Egregio Professor Giammusso,

chi Le scrive ha a cuore come Lei le sorti e il futuro del Polo Universitario di Caltanissetta.

Proprio per questa ragione, in queste settimane, ci siamo sentiti in dovere di occuparci del presente e delle prospettive dell’Università. Ci sembra innanzitutto doveroso ringraziarLa per la disponibilità che ha dimostrato nell’accoglierci nella splendida sede istituzionale di Palazzo Moncada.

Consci che questo sarà un anno cruciale per l’Università, anche in vista della programmazione triennale 2016/2018 che il MIUR predisporrà a breve, abbiamo promosso una serie di incontri coinvolgendo i componenti del Consorzio designati dal Comune e gli studenti. E proprio durante l’incontro dello scorso novembre sono emerse le preoccupazioni dei ragazzi iscritti al Corso di Ingegneria elettrica rispetto alla mancanza di una serie di servizi, al basso numero di matricole iscritte al corrente Anno Accademico ed al possibile trasferimento di sede.

Rispetto al trasferimento rimaniamo sempre convinti che la sede di via Real Maestranza sia più appropriata per spazi, ampiezza delle aule, e per la presenza di laboratori nei quali gli studenti possono svolgere la propria attività al meglio.

Noi saremo sempre al fianco di un Consorzio che programma le attività future, che ha l’obiettivo di consolidare e potenziare servizi agli studenti, preoccupandoci al tempo stesso dell’effettiva ricaduta dell’Università sul nostro territorio.

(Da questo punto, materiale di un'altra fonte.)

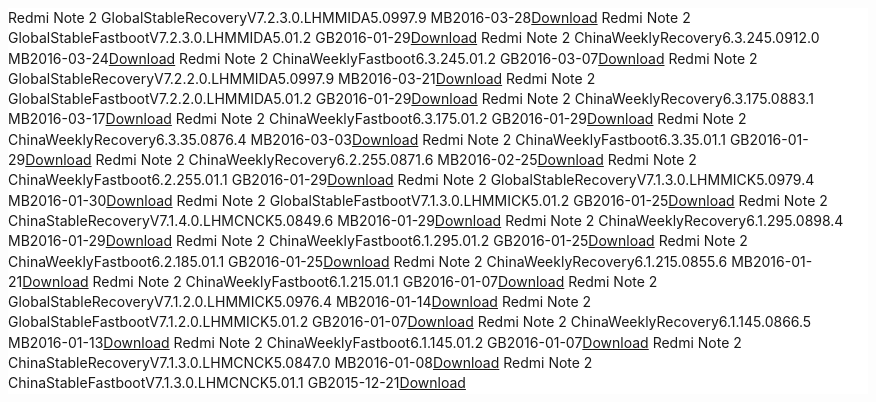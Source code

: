 <tr><td>Redmi Note 2 Global</td><td>Stable</td><td>Recovery</td><td>V7.2.3.0.LHMMIDA</td><td>5.0</td><td>997.9 MB</td><td>2016-03-28</td><td><a href="/miui/hermes/stable/V7.2.3.0.LHMMIDA/">Download</a></td></tr>
<tr><td>Redmi Note 2 Global</td><td>Stable</td><td>Fastboot</td><td>V7.2.3.0.LHMMIDA</td><td>5.0</td><td>1.2 GB</td><td>2016-01-29</td><td><a href="/miui/hermes/stable/V7.2.3.0.LHMMIDA/">Download</a></td></tr>
<tr><td>Redmi Note 2 China</td><td>Weekly</td><td>Recovery</td><td>6.3.24</td><td>5.0</td><td>912.0 MB</td><td>2016-03-24</td><td><a href="/miui/hermes/weekly/6.3.24/">Download</a></td></tr>
<tr><td>Redmi Note 2 China</td><td>Weekly</td><td>Fastboot</td><td>6.3.24</td><td>5.0</td><td>1.2 GB</td><td>2016-03-07</td><td><a href="/miui/hermes/weekly/6.3.24/">Download</a></td></tr>
<tr><td>Redmi Note 2 Global</td><td>Stable</td><td>Recovery</td><td>V7.2.2.0.LHMMIDA</td><td>5.0</td><td>997.9 MB</td><td>2016-03-21</td><td><a href="/miui/hermes/stable/V7.2.2.0.LHMMIDA/">Download</a></td></tr>
<tr><td>Redmi Note 2 Global</td><td>Stable</td><td>Fastboot</td><td>V7.2.2.0.LHMMIDA</td><td>5.0</td><td>1.2 GB</td><td>2016-01-29</td><td><a href="/miui/hermes/stable/V7.2.2.0.LHMMIDA/">Download</a></td></tr>
<tr><td>Redmi Note 2 China</td><td>Weekly</td><td>Recovery</td><td>6.3.17</td><td>5.0</td><td>883.1 MB</td><td>2016-03-17</td><td><a href="/miui/hermes/weekly/6.3.17/">Download</a></td></tr>
<tr><td>Redmi Note 2 China</td><td>Weekly</td><td>Fastboot</td><td>6.3.17</td><td>5.0</td><td>1.2 GB</td><td>2016-01-29</td><td><a href="/miui/hermes/weekly/6.3.17/">Download</a></td></tr>
<tr><td>Redmi Note 2 China</td><td>Weekly</td><td>Recovery</td><td>6.3.3</td><td>5.0</td><td>876.4 MB</td><td>2016-03-03</td><td><a href="/miui/hermes/weekly/6.3.3/">Download</a></td></tr>
<tr><td>Redmi Note 2 China</td><td>Weekly</td><td>Fastboot</td><td>6.3.3</td><td>5.0</td><td>1.1 GB</td><td>2016-01-29</td><td><a href="/miui/hermes/weekly/6.3.3/">Download</a></td></tr>
<tr><td>Redmi Note 2 China</td><td>Weekly</td><td>Recovery</td><td>6.2.25</td><td>5.0</td><td>871.6 MB</td><td>2016-02-25</td><td><a href="/miui/hermes/weekly/6.2.25/">Download</a></td></tr>
<tr><td>Redmi Note 2 China</td><td>Weekly</td><td>Fastboot</td><td>6.2.25</td><td>5.0</td><td>1.1 GB</td><td>2016-01-29</td><td><a href="/miui/hermes/weekly/6.2.25/">Download</a></td></tr>
<tr><td>Redmi Note 2 Global</td><td>Stable</td><td>Recovery</td><td>V7.1.3.0.LHMMICK</td><td>5.0</td><td>979.4 MB</td><td>2016-01-30</td><td><a href="/miui/hermes/stable/V7.1.3.0.LHMMICK/">Download</a></td></tr>
<tr><td>Redmi Note 2 Global</td><td>Stable</td><td>Fastboot</td><td>V7.1.3.0.LHMMICK</td><td>5.0</td><td>1.2 GB</td><td>2016-01-25</td><td><a href="/miui/hermes/stable/V7.1.3.0.LHMMICK/">Download</a></td></tr>
<tr><td>Redmi Note 2 China</td><td>Stable</td><td>Recovery</td><td>V7.1.4.0.LHMCNCK</td><td>5.0</td><td>849.6 MB</td><td>2016-01-29</td><td><a href="/miui/hermes/stable/V7.1.4.0.LHMCNCK/">Download</a></td></tr>
<tr><td>Redmi Note 2 China</td><td>Weekly</td><td>Recovery</td><td>6.1.29</td><td>5.0</td><td>898.4 MB</td><td>2016-01-29</td><td><a href="/miui/hermes/weekly/6.1.29/">Download</a></td></tr>
<tr><td>Redmi Note 2 China</td><td>Weekly</td><td>Fastboot</td><td>6.1.29</td><td>5.0</td><td>1.2 GB</td><td>2016-01-25</td><td><a href="/miui/hermes/weekly/6.1.29/">Download</a></td></tr>
<tr><td>Redmi Note 2 China</td><td>Weekly</td><td>Fastboot</td><td>6.2.18</td><td>5.0</td><td>1.1 GB</td><td>2016-01-25</td><td><a href="/miui/hermes/weekly/6.2.18/">Download</a></td></tr>
<tr><td>Redmi Note 2 China</td><td>Weekly</td><td>Recovery</td><td>6.1.21</td><td>5.0</td><td>855.6 MB</td><td>2016-01-21</td><td><a href="/miui/hermes/weekly/6.1.21/">Download</a></td></tr>
<tr><td>Redmi Note 2 China</td><td>Weekly</td><td>Fastboot</td><td>6.1.21</td><td>5.0</td><td>1.1 GB</td><td>2016-01-07</td><td><a href="/miui/hermes/weekly/6.1.21/">Download</a></td></tr>
<tr><td>Redmi Note 2 Global</td><td>Stable</td><td>Recovery</td><td>V7.1.2.0.LHMMICK</td><td>5.0</td><td>976.4 MB</td><td>2016-01-14</td><td><a href="/miui/hermes/stable/V7.1.2.0.LHMMICK/">Download</a></td></tr>
<tr><td>Redmi Note 2 Global</td><td>Stable</td><td>Fastboot</td><td>V7.1.2.0.LHMMICK</td><td>5.0</td><td>1.2 GB</td><td>2016-01-07</td><td><a href="/miui/hermes/stable/V7.1.2.0.LHMMICK/">Download</a></td></tr>
<tr><td>Redmi Note 2 China</td><td>Weekly</td><td>Recovery</td><td>6.1.14</td><td>5.0</td><td>866.5 MB</td><td>2016-01-13</td><td><a href="/miui/hermes/weekly/6.1.14/">Download</a></td></tr>
<tr><td>Redmi Note 2 China</td><td>Weekly</td><td>Fastboot</td><td>6.1.14</td><td>5.0</td><td>1.2 GB</td><td>2016-01-07</td><td><a href="/miui/hermes/weekly/6.1.14/">Download</a></td></tr>
<tr><td>Redmi Note 2 China</td><td>Stable</td><td>Recovery</td><td>V7.1.3.0.LHMCNCK</td><td>5.0</td><td>847.0 MB</td><td>2016-01-08</td><td><a href="/miui/hermes/stable/V7.1.3.0.LHMCNCK/">Download</a></td></tr>
<tr><td>Redmi Note 2 China</td><td>Stable</td><td>Fastboot</td><td>V7.1.3.0.LHMCNCK</td><td>5.0</td><td>1.1 GB</td><td>2015-12-21</td><td><a href="/miui/hermes/stable/V7.1.3.0.LHMCNCK/">Download</a></td></tr>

Con la presente vorremmo anche precisare una volta di più che non è minimamente nelle nostre intenzioni intaccare in alcun modo l’autonomia decisionale del Consorzio.

Pur non di meno, ci sentiamo in dovere di rivolgere un appello a Lei e a tutti i componenti dell’Assemblea dei Soci e del Direttivo, affinché si possa quantomeno posticipare al prossimo Anno Accademico il trasferimento della sede del Corso di Ingegneria Elettrica. In questo modo si limiterebbero i disagi degli studenti che hanno già sottoscritto contratti di affitto per immobili vicini alla sede di via Real Maestranza e, al tempo stesso, ci sarebbero i tempi tecnici necessari per consegnare la Casa dello Studente di San Domenico e la relativa mensa.

Le rivolgiamo questo appello nella consapevolezza che la sua attività da sempre è stata caratterizzata da una naturale predisposizione all’ascolto e orientata al bene degli studenti, che come lei stesso ha dichiarato sono il core business e l’anima pulsante dell’Università. Per questo siamo certi darà seguito alla volontà dei ragazzi manifestata anche attraverso la raccolta firme e non lascerà inascoltata la loro precisa richiesta di non procedere al trasferimento.

La nostra città nel corso degli anni ha perso treni importanti e oggi dunque non è più tempo di divisioni e contrapposizioni sterili: è giunto invece il momento di collaborare per consolidare e promuovere i corsi esistenti e, al tempo stesso, programmare per il futuro.

Saremo sempre disponibili ad un confronto propositivo e fattivo con Lei e con il Consorzio tutto.